▶ [DATA SHOWN]
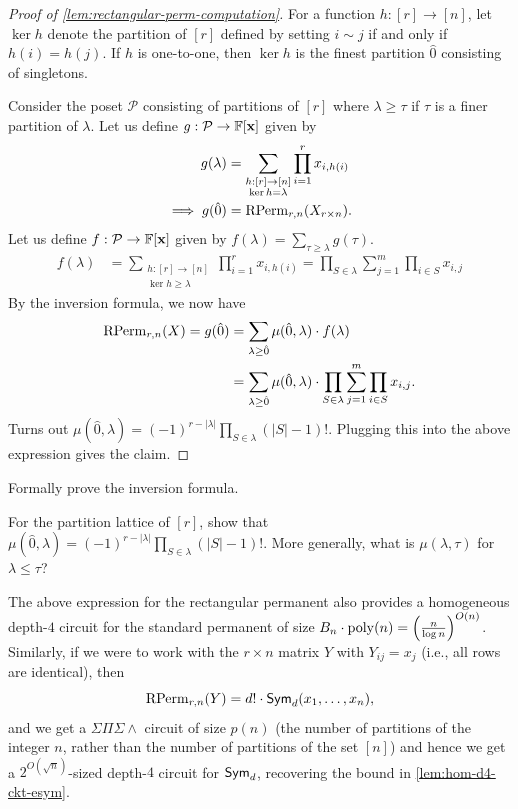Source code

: \begin{proof}[Proof of \cref{lem:rectangular-perm-computation}]
  For a function $h:[r]\rightarrow [n]$, let $\ker h$ denote the partition of $[r]$ defined by setting $i \sim j$ if and only if $h(i) = h(j)$. If $h$ is one-to-one, then $\ker h$ is the finest partition $\hat{0}$ consisting of singletons. 

  Consider the poset $\mathcal{P}$ consisting of partitions of $[r]$ where $\lambda \geq \tau$ if $\tau$ is a finer partition of $\lambda$. Let us define $g: \mathcal{P} \rightarrow \F[\vecx]$ given by 
  \begin{align*}
    g(\lambda) & = \sum_{\substack{h: [r] \rightarrow [n]\\ \ker h = \lambda}} \prod_{i=1}^r x_{i, h(i)}\\
    \implies g(\hat{0}) & = \RPerm_{r,n}(X_{r\times n}).
  \end{align*}
  Let us define $f: \mathcal{P} \rightarrow \F[\vecx]$ given by $f(\lambda) = \sum_{\tau \geq \lambda} g(\tau)$.
  \begin{align*}
  f(\lambda) & = \sum_{\substack{h: [r] \rightarrow [n]\\ \ker h \geq \lambda}} \prod_{i=1}^r x_{i, h(i)} = \prod_{S \in \lambda} \sum_{j=1}^m \prod_{i\in S} x_{i, j}
  \end{align*}
  By the \Mobius{} inversion formula, we now have
  \begin{align*}
    \RPerm_{r,n}(X) = g(\hat{0}) & = \sum_{\lambda \geq \hat{0}} \mu(\hat{0}, \lambda) \cdot f(\lambda)\\
                                 & = \sum_{\lambda \geq \hat{0}} \mu(\hat{0}, \lambda) \cdot \prod_{S \in \lambda} \sum_{j=1}^m \prod_{i\in S} x_{i, j}.
  \end{align*}
  Turns out $\mu(\hat{0}, \lambda) = (-1)^{r - |\lambda|} \prod_{S \in \lambda} (|S| - 1)!$. Plugging this into the above expression gives the claim. 
\end{proof}

\begin{exercise}
Formally prove the \Mobius{} inversion formula.

For the partition lattice of $[r]$, show that $\mu(\hat{0}, \lambda) = (-1)^{r - |\lambda|} \prod_{S \in \lambda} (|S| - 1)!$. More generally, what is $\mu(\lambda, \tau)$ for $\lambda \leq \tau$?
\end{exercise}


The above expression for the rectangular permanent also provides a homogeneous depth-$4$ circuit for the standard permanent of size $B_n \cdot \poly(n) = \inparen{\frac{n}{\log n}}^{O(n)}$. Similarly, if we were to work with the $r \times n$ matrix $Y$ with $Y_{ij} = x_j$ (i.e., all rows are identical), then 
\[
\RPerm_{r,n}(Y) = d! \cdot \ESym_d(x_1,\ldots, x_n),
\]
and we get a $\Sigma\Pi\Sigma\wedge$ circuit of size $p(n)$ (the number of partitions of the integer $n$, rather than the number of partitions of the set $[n]$) and hence we get a $2^{O(\sqrt{n})}$-sized depth-$4$ circuit for $\ESym_d$, recovering the bound in \cref{lem:hom-d4-ckt-esym}.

▶ [EXERCISE AIM]
Could you restate the entries word for word, skipping any pictures?

▶ [OUTPUT OF THE TASK]
Source code

: \begin{proof}[Proof of \cref{lem:rectangular-perm-computation}]
  For a function $h:[r]\rightarrow [n]$, let $\ker h$ denote the partition of $[r]$ defined by setting $i \sim j$ if and only if $h(i) = h(j)$. If $h$ is one-to-one, then $\ker h$ is the finest partition $\hat{0}$ consisting of singletons. 

  Consider the poset $\mathcal{P}$ consisting of partitions of $[r]$ where $\lambda \geq \tau$ if $\tau$ is a finer partition of $\lambda$. Let us define $g: \mathcal{P} \rightarrow \F[\vecx]$ given by 
  \begin{align*}
    g(\lambda) & = \sum_{\substack{h: [r] \rightarrow [n]\\ \ker h = \lambda}} \prod_{i=1}^r x_{i, h(i)}\\
    \implies g(\hat{0}) & = \RPerm_{r,n}(X_{r\times n}).
  \end{align*}
  Let us define $f: \mathcal{P} \rightarrow \F[\vecx]$ given by $f(\lambda) = \sum_{\tau \geq \lambda} g(\tau)$.
  \begin{align*}
  f(\lambda) & = \sum_{\substack{h: [r] \rightarrow [n]\\ \ker h \geq \lambda}} \prod_{i=1}^r x_{i, h(i)} = \prod_{S \in \lambda} \sum_{j=1}^m \prod_{i\in S} x_{i, j}
  \end{align*}
  By the \Mobius{} inversion formula, we now have
  \begin{align*}
    \RPerm_{r,n}(X) = g(\hat{0}) & = \sum_{\lambda \geq \hat{0}} \mu(\hat{0}, \lambda) \cdot f(\lambda)\\
                                 & = \sum_{\lambda \geq \hat{0}} \mu(\hat{0}, \lambda) \cdot \prod_{S \in \lambda} \sum_{j=1}^m \prod_{i\in S} x_{i, j}.
  \end{align*}
  Turns out $\mu(\hat{0}, \lambda) = (-1)^{r - |\lambda|} \prod_{S \in \lambda} (|S| - 1)!$. Plugging this into the above expression gives the claim. 
\end{proof}

\begin{exercise}
Formally prove the \Mobius{} inversion formula.

For the partition lattice of $[r]$, show that $\mu(\hat{0}, \lambda) = (-1)^{r - |\lambda|} \prod_{S \in \lambda} (|S| - 1)!$. More generally, what is $\mu(\lambda, \tau)$ for $\lambda \leq \tau$?
\end{exercise}


The above expression for the rectangular permanent also provides a homogeneous depth-$4$ circuit for the standard permanent of size $B_n \cdot \poly(n) = \inparen{\frac{n}{\log n}}^{O(n)}$. Similarly, if we were to work with the $r \times n$ matrix $Y$ with $Y_{ij} = x_j$ (i.e., all rows are identical), then 
\[
\RPerm_{r,n}(Y) = d! \cdot \ESym_d(x_1,\ldots, x_n),
\]
and we get a $\Sigma\Pi\Sigma\wedge$ circuit of size $p(n)$ (the number of partitions of the integer $n$, rather than the number of partitions of the set $[n]$) and hence we get a $2^{O(\sqrt{n})}$-sized depth-$4$ circuit for $\ESym_d$, recovering the bound in \cref{lem:hom-d4-ckt-esym}.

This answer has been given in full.